* _Exercise_: Wherever "resistenze" appears in a line of the listing, that line should be returned.

=== Data listing ===

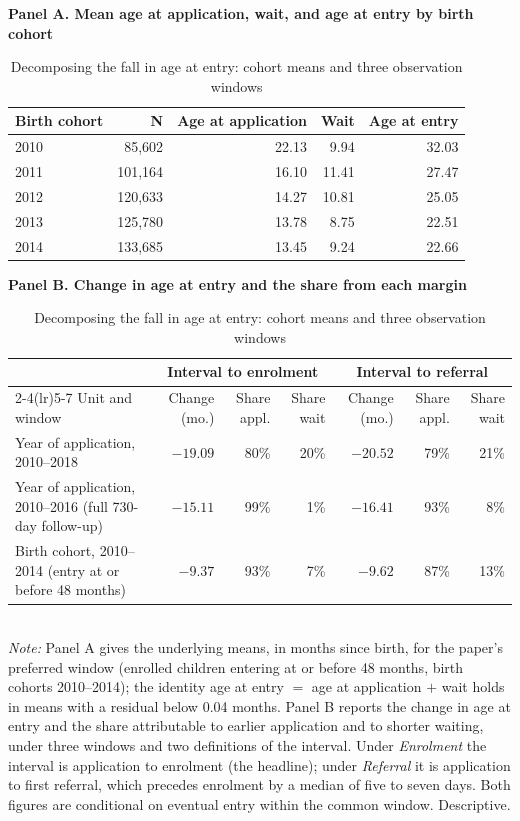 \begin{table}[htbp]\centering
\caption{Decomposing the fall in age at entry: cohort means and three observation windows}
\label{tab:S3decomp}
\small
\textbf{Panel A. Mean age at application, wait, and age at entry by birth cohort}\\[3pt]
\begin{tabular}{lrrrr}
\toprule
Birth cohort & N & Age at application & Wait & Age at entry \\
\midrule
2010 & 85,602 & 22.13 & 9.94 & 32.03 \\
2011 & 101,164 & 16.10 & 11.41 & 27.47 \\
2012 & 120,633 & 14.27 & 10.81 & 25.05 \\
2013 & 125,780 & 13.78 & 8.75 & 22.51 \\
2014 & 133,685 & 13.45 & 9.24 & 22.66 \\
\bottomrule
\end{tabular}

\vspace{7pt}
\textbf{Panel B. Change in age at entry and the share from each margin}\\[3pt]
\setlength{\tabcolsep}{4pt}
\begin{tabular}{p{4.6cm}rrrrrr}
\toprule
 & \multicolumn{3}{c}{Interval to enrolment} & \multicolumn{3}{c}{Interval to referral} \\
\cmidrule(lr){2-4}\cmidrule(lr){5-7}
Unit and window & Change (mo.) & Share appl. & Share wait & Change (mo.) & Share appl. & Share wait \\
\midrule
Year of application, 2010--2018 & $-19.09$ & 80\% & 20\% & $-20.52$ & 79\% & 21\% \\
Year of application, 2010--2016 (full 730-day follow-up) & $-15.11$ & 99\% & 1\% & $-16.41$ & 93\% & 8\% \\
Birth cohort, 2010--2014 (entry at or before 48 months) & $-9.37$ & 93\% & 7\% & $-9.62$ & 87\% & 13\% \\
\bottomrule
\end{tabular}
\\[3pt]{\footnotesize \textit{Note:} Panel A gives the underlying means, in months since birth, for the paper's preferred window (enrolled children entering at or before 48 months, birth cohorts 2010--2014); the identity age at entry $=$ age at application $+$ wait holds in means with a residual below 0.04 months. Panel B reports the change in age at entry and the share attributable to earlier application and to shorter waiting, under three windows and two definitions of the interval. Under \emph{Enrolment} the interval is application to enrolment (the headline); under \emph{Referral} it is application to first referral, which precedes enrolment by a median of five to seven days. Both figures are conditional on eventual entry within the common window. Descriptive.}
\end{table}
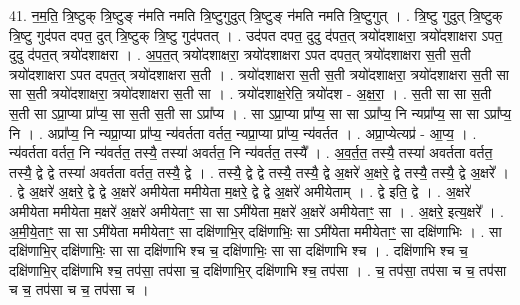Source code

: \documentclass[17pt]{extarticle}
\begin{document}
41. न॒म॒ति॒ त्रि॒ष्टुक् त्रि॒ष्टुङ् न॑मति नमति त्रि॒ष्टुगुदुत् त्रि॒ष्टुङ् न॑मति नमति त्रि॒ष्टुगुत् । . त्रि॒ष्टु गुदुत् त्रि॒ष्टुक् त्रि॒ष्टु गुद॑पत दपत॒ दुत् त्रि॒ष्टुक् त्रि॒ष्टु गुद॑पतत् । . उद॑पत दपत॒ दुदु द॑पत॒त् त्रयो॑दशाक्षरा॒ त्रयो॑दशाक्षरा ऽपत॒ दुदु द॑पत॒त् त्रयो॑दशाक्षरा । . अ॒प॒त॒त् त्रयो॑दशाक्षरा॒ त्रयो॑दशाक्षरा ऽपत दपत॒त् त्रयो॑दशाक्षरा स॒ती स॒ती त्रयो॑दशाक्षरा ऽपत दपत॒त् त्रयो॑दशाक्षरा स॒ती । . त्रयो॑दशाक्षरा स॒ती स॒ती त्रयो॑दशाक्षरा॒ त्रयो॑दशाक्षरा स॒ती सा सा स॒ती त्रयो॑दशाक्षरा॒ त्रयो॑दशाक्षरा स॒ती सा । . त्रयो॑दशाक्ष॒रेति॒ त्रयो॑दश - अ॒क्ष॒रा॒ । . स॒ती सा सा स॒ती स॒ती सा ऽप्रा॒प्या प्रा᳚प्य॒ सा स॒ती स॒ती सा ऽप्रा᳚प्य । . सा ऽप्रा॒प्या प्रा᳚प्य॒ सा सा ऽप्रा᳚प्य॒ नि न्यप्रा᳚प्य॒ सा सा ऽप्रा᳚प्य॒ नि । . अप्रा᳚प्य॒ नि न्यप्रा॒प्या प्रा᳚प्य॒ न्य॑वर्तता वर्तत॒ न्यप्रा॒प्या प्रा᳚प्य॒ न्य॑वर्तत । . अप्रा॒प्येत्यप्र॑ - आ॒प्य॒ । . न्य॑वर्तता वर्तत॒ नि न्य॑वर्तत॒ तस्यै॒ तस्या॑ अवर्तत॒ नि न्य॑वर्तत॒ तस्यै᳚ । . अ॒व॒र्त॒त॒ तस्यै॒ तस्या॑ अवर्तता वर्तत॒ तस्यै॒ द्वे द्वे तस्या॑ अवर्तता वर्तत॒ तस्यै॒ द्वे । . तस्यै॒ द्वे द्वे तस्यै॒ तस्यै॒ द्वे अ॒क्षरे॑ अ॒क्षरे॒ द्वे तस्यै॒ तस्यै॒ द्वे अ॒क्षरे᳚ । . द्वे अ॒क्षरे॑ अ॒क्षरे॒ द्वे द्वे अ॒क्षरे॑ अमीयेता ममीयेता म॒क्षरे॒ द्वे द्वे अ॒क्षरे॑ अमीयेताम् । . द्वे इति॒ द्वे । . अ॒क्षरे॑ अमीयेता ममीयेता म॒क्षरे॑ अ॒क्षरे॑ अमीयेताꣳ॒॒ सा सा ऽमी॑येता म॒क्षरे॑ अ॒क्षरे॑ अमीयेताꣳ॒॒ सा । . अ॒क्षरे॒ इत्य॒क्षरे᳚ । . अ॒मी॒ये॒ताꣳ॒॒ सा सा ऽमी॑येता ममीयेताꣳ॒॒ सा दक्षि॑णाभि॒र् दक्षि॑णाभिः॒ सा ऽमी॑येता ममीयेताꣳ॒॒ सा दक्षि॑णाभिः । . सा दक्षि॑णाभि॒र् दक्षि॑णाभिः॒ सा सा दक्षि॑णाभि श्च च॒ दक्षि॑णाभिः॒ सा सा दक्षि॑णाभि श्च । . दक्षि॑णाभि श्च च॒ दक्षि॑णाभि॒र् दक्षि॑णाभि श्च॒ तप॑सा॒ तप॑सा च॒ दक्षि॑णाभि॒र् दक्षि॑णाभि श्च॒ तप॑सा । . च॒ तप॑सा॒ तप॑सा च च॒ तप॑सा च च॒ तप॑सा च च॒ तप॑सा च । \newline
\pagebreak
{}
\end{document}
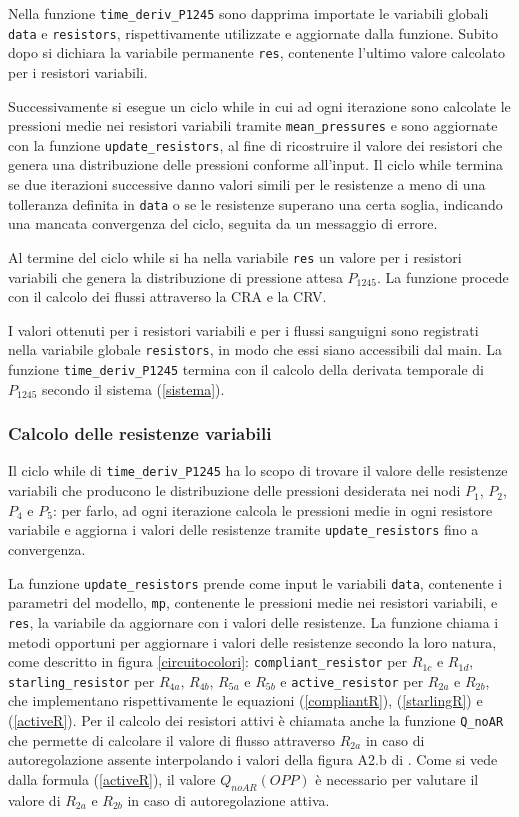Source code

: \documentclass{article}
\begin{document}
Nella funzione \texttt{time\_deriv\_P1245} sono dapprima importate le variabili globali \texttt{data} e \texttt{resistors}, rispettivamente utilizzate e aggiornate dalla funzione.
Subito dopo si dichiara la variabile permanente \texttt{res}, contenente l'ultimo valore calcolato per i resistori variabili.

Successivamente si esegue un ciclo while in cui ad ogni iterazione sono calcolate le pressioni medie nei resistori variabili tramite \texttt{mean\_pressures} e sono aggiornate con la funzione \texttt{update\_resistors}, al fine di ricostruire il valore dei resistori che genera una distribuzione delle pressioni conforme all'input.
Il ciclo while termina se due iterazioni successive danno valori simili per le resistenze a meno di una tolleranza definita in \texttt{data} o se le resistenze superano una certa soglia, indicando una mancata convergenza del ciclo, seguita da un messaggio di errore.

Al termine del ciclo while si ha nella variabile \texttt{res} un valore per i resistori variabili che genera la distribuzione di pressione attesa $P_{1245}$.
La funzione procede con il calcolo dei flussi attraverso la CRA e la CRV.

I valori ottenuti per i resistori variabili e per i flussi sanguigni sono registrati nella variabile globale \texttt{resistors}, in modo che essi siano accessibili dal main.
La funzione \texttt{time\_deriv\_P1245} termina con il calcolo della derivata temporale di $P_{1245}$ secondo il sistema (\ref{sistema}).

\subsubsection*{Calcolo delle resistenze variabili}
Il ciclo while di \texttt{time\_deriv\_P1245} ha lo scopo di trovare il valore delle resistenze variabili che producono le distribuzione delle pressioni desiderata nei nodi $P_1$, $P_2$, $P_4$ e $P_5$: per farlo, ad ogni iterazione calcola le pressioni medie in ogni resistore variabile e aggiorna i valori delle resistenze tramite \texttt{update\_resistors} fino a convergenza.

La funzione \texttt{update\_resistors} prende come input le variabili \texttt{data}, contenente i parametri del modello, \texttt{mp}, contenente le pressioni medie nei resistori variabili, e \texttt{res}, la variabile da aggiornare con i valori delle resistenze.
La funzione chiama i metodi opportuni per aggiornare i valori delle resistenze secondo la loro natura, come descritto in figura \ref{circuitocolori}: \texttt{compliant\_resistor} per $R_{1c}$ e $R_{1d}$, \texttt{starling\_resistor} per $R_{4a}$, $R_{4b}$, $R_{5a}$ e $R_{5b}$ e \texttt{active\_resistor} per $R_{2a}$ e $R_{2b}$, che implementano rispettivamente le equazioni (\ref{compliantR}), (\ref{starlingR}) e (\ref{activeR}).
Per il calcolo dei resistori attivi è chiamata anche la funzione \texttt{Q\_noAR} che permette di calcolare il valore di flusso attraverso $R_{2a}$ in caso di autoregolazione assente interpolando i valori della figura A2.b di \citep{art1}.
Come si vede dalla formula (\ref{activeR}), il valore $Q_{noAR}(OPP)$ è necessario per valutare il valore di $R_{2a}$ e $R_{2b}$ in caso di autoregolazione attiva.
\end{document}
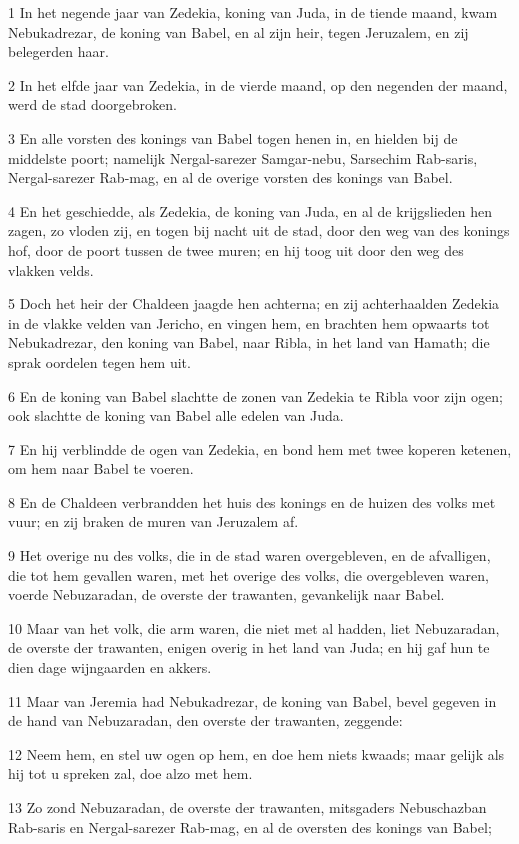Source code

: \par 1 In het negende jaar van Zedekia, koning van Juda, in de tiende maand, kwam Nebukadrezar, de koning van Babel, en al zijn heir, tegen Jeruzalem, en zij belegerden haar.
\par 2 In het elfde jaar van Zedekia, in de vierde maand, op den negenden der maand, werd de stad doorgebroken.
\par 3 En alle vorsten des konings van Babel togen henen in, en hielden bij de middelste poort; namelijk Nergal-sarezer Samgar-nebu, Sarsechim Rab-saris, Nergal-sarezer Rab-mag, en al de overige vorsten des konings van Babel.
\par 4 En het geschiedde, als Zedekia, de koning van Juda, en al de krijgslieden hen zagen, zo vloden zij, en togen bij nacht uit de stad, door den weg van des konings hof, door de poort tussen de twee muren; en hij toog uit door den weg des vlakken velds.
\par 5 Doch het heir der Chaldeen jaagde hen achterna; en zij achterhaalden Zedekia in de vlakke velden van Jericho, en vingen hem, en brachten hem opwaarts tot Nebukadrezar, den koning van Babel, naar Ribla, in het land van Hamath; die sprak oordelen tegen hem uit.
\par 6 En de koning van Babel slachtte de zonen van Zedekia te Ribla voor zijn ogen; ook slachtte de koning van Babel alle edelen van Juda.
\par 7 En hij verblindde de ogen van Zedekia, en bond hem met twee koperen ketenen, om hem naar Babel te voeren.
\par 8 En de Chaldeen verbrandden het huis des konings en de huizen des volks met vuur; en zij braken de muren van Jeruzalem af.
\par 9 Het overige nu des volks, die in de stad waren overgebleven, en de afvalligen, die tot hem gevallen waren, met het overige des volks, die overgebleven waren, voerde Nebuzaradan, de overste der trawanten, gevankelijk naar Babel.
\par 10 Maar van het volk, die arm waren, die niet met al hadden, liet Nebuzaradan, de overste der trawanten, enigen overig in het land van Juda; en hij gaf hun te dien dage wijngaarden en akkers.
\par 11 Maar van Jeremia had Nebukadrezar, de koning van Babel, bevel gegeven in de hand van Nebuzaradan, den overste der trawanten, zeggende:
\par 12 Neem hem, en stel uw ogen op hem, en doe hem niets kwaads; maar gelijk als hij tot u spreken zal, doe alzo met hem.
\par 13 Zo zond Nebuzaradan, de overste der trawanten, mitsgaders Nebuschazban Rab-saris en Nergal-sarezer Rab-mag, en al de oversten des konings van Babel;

===

* _Written response_:
Il ciclo while termina se due iterazioni successive danno valori simili per le resistenze a meno di una tolleranza definita in \texttt{data} o se le resistenze superano una certa soglia, indicando una mancata convergenza del ciclo, seguita da un messaggio di errore.
\subsubsection*{Calcolo delle resistenze variabili}
Il ciclo while di \texttt{time\_deriv\_P1245} ha lo scopo di trovare il valore delle resistenze variabili che producono le distribuzione delle pressioni desiderata nei nodi $P_1$, $P_2$, $P_4$ e $P_5$: per farlo, ad ogni iterazione calcola le pressioni medie in ogni resistore variabile e aggiorna i valori delle resistenze tramite \texttt{update\_resistors} fino a convergenza.
La funzione \texttt{update\_resistors} prende come input le variabili \texttt{data}, contenente i parametri del modello, \texttt{mp}, contenente le pressioni medie nei resistori variabili, e \texttt{res}, la variabile da aggiornare con i valori delle resistenze.
La funzione chiama i metodi opportuni per aggiornare i valori delle resistenze secondo la loro natura, come descritto in figura \ref{circuitocolori}: \texttt{compliant\_resistor} per $R_{1c}$ e $R_{1d}$, \texttt{starling\_resistor} per $R_{4a}$, $R_{4b}$, $R_{5a}$ e $R_{5b}$ e \texttt{active\_resistor} per $R_{2a}$ e $R_{2b}$, che implementano rispettivamente le equazioni (\ref{compliantR}), (\ref{starlingR}) e (\ref{activeR}).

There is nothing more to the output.